• [Exercise aim]
Please take the records that follow and repeat exactly the lines starting with the line with "100 $ER$ & 226.07" and going on through the line with "around 171 expected resistant nodes.".

___ Material to process

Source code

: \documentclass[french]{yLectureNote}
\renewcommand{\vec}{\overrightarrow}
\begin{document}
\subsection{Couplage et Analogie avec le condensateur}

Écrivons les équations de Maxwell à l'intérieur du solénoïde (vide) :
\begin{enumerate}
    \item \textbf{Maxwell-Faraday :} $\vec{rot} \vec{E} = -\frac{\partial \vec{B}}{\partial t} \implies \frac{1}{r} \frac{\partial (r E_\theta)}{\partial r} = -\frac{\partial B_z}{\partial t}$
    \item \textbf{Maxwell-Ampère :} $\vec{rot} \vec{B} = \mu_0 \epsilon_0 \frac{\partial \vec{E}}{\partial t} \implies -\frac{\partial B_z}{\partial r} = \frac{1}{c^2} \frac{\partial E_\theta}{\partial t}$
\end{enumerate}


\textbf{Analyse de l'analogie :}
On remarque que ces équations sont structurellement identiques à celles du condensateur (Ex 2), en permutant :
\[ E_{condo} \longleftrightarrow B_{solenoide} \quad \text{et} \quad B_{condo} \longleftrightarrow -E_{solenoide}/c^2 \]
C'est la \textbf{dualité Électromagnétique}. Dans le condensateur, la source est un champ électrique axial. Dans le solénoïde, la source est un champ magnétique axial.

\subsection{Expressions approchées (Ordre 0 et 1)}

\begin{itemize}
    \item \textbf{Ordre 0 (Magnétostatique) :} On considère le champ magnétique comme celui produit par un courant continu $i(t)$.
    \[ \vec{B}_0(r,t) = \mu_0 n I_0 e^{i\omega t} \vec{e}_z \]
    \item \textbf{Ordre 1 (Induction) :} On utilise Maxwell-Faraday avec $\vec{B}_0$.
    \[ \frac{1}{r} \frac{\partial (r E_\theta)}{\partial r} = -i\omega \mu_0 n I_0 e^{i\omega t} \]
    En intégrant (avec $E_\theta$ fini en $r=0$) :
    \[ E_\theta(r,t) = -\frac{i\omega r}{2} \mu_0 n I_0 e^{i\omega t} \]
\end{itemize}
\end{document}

______
___ Material to process

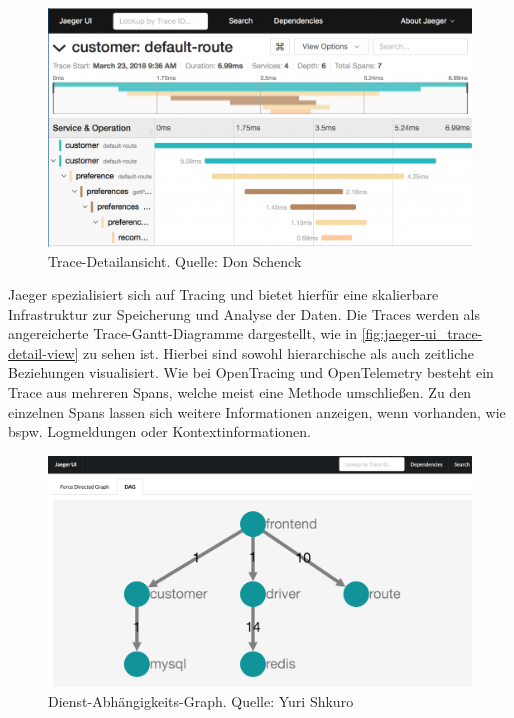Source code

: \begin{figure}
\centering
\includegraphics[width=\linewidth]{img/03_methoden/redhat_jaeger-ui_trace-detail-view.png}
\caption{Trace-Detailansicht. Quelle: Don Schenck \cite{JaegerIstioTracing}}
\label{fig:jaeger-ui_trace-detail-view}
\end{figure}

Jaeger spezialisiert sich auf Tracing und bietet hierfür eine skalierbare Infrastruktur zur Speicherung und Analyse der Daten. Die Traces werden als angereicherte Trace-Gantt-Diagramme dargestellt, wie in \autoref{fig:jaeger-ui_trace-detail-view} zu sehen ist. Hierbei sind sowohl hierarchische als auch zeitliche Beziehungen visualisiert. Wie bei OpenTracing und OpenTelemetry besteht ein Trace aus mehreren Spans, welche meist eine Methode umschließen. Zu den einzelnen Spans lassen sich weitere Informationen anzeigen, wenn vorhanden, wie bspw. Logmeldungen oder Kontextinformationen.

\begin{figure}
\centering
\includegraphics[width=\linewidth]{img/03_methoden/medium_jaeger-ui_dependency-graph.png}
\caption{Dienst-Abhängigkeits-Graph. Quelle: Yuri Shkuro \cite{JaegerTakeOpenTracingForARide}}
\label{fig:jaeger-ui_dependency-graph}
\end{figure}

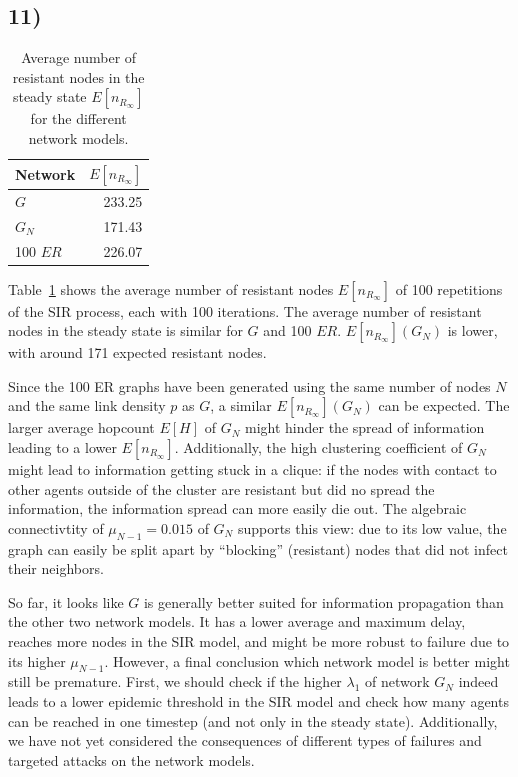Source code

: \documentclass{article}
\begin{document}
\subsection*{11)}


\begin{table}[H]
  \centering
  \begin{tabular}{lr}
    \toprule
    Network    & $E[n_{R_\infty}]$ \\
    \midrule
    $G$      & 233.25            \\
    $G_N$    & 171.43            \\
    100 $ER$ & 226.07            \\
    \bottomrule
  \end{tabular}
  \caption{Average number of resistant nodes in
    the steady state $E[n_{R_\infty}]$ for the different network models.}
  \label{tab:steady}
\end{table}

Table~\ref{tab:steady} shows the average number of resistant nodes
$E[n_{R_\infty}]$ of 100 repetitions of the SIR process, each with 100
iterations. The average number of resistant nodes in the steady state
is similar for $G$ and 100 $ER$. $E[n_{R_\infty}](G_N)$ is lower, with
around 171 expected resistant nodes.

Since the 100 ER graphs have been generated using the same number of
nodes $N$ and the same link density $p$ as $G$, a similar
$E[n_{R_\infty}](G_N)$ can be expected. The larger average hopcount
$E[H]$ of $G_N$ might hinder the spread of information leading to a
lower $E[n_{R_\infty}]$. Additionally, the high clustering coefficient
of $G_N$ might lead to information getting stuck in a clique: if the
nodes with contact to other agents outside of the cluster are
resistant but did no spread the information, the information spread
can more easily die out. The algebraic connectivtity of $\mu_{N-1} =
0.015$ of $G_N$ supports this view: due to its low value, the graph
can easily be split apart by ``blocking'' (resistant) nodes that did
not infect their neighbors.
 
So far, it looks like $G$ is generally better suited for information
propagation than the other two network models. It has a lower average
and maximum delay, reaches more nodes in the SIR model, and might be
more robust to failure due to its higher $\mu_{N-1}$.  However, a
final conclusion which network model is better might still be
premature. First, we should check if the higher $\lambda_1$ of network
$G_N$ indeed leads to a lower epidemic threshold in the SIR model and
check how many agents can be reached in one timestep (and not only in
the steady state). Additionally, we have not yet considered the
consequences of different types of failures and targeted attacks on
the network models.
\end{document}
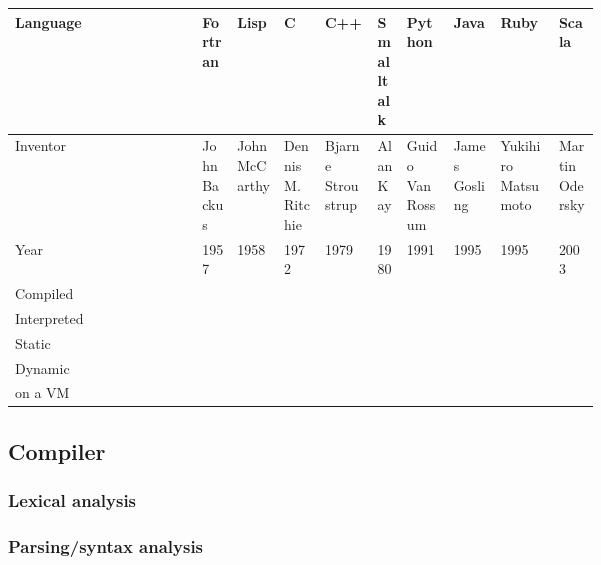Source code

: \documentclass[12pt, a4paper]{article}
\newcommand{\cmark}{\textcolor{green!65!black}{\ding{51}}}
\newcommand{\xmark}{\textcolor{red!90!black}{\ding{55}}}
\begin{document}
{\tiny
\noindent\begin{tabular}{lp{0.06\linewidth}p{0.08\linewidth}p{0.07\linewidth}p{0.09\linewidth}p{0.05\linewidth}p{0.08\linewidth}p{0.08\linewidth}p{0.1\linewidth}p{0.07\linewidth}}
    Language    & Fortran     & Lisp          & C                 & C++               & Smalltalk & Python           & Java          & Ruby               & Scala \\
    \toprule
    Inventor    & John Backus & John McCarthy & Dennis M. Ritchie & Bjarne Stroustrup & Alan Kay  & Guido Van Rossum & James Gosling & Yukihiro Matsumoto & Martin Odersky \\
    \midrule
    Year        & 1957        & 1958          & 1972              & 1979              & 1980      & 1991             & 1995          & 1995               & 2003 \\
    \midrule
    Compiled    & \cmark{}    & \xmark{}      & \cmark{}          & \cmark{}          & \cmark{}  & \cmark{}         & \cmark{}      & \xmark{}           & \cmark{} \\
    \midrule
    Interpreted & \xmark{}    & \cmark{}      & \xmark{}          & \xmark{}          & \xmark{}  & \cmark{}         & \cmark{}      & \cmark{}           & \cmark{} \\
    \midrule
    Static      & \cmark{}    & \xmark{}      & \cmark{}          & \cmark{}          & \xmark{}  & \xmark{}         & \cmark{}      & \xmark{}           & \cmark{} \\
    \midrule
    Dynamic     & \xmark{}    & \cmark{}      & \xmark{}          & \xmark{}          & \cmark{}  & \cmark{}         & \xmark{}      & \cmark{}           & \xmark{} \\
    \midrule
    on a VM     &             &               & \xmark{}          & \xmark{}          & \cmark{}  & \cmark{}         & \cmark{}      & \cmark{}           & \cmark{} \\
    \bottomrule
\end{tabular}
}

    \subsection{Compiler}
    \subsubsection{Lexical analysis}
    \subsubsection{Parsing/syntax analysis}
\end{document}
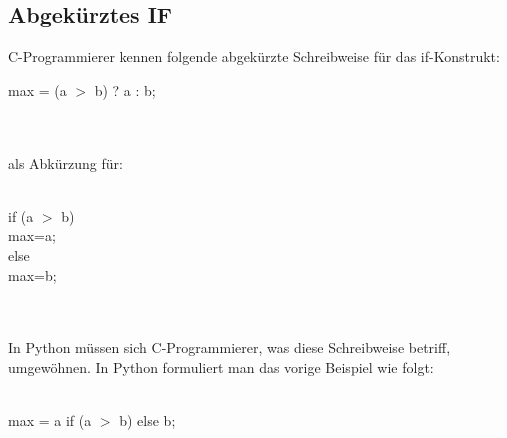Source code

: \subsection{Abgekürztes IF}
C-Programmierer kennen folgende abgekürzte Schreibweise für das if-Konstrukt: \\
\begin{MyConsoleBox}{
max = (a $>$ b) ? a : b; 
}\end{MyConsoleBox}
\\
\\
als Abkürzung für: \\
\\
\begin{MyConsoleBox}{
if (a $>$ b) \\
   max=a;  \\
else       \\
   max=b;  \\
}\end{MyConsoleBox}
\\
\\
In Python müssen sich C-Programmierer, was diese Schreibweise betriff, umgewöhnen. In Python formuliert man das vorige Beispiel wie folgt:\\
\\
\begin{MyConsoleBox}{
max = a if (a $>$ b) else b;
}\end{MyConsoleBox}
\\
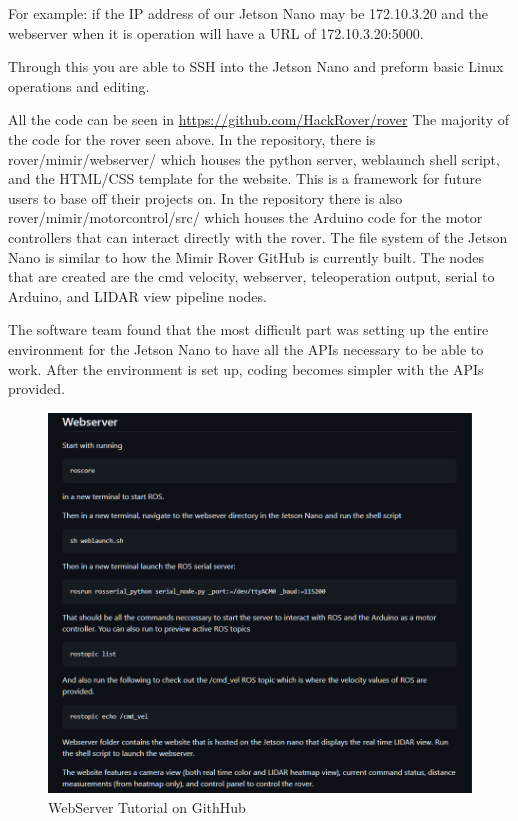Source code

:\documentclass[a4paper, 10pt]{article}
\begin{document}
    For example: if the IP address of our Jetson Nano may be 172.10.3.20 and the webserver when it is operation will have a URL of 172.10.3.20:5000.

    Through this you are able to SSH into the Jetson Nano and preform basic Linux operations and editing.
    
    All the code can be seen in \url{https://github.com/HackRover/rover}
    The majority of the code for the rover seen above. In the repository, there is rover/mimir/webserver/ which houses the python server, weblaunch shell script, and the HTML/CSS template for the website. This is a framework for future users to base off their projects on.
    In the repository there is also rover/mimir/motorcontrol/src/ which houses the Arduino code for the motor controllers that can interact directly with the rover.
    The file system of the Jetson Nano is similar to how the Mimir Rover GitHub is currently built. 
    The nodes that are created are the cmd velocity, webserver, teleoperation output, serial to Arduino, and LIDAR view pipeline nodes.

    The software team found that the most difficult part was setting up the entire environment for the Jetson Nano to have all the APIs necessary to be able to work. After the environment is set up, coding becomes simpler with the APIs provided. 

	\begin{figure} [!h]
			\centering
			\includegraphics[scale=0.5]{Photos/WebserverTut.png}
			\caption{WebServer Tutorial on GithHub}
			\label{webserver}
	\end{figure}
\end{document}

______

• [Problem solution]
    100 $ER$ & 226.07            \\
    \bottomrule
  \end{tabular}
  \caption{Average number of resistant nodes in
    the steady state $E[n_{R_\infty}]$ for the different network models.}
  \label{tab:steady}
\end{table}

Table~\ref{tab:steady} shows the average number of resistant nodes
$E[n_{R_\infty}]$ of 100 repetitions of the SIR process, each with 100
iterations. The average number of resistant nodes in the steady state
is similar for $G$ and 100 $ER$. $E[n_{R_\infty}](G_N)$ is lower, with
around 171 expected resistant nodes.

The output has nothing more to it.